Keeping a Promise and Changing a Life
Shanna Gustin is keeping a promise and changing a life – her life. In May, she will graduate in psychology with a minor in sociology and a criminology certificate. She was a recipient of a CSBS Honor Roll Scholarship her senior year and finished undergraduate studies with a 3.5 GPA.
Shanna transferred to the U from Salt Lake Community College and worried that she’d find large classes and impersonal professors. She worried that she’d get lost.
“It was just the opposite. I found professors who were knowledgeable, willing to help and wanting me to succeed.” Gustin exclaimed. “I loved the campus, the classroom, the library – it just feels like a place of possibilities!”

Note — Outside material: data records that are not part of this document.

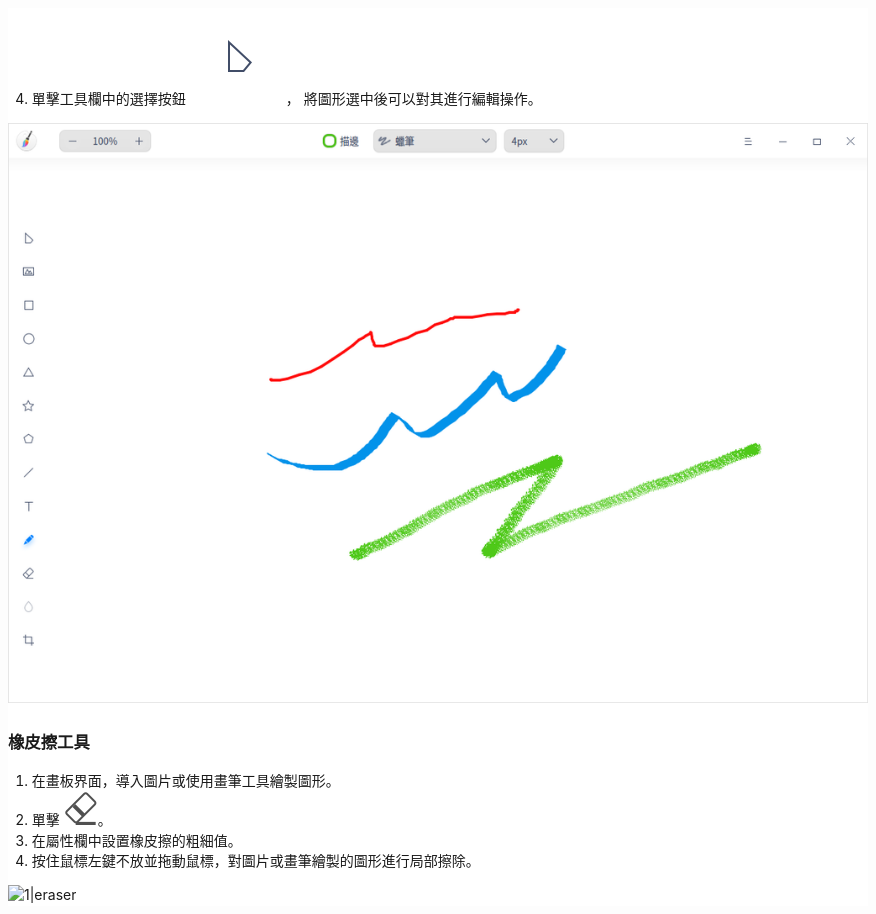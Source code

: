 4. 單擊工具欄中的選擇按鈕 ![icon](../common/choose_tools.svg)， 將圖形選中後可以對其進行編輯操作。

![pencil](fig/d_pencil.png)



### 橡皮擦工具

1. 在畫板界面，導入圖片或使用畫筆工具繪製圖形。
2. 單擊 ![icon](../common/eraser.svg)。
3. 在屬性欄中設置橡皮擦的粗細值。
4. 按住鼠標左鍵不放並拖動鼠標，對圖片或畫筆繪製的圖形進行局部擦除。

![1|eraser](fig/d_eraser.png)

The hope and happiness of the exclamation, ‘a place of possibilities,’ is an incredible juxtaposition once one knows a little more about Shanna’s life.
Shanna’s father died of Hepatitis C when she was five years old due to sharing an infected needle. Her father’s drug addiction wasn’t an aberration. For many years, Shanna was surrounded by drug and alcohol abuse. School was a struggle. Shanna’s mother tried to be helpful and supportive but a learning disability impeded her efforts to provide much more than encouragement.
“At 11 years of age I was in the juvenile justice system. At 15 I remember a Commissioner Russell asking me, ‘Why are you here? You are so bright. I don’t understand it.’ He was going to send me to detention but he asked me to give him a good reason why he shouldn’t. I convinced him to give me one more chance – that I was going to attend Central High and get my high school diploma. I promised him that I would never be back in court.”
Shanna’s never been back.
“I looked at how my father had lived, how my mother, my brother and my sister all had lived. I thought, ‘I’ve got to do something different. I can’t be in this anymore.’ So I pursued an education and a career.”
Shanna earned a high school diploma. She began working, enrolled at SLCC where she completed an associate’s and then enrolled at the U.
“The U allowed me to meet amazing people, expand options for my life and solidified what I want to become,” Shanna said. “It made me have so much hope and excitement for the future.”
Shanna is especially grateful for the CSBS Honor Roll Scholarship she received as a senior.
“The scholarship is more than money – it’s an intellectual gift. It’s knowledge … knowledge that I will always have that has changed my life.”
Shanna plans to earn a master’s in social work and become a licensed clinical social worker.
“I want to give hope and motivation to children who have been victims of abuse or to those struggling to reclaim their lives after serving time in the criminal justice system,” Shanna said. “I want to help them improve their lives and the lives of people around them.”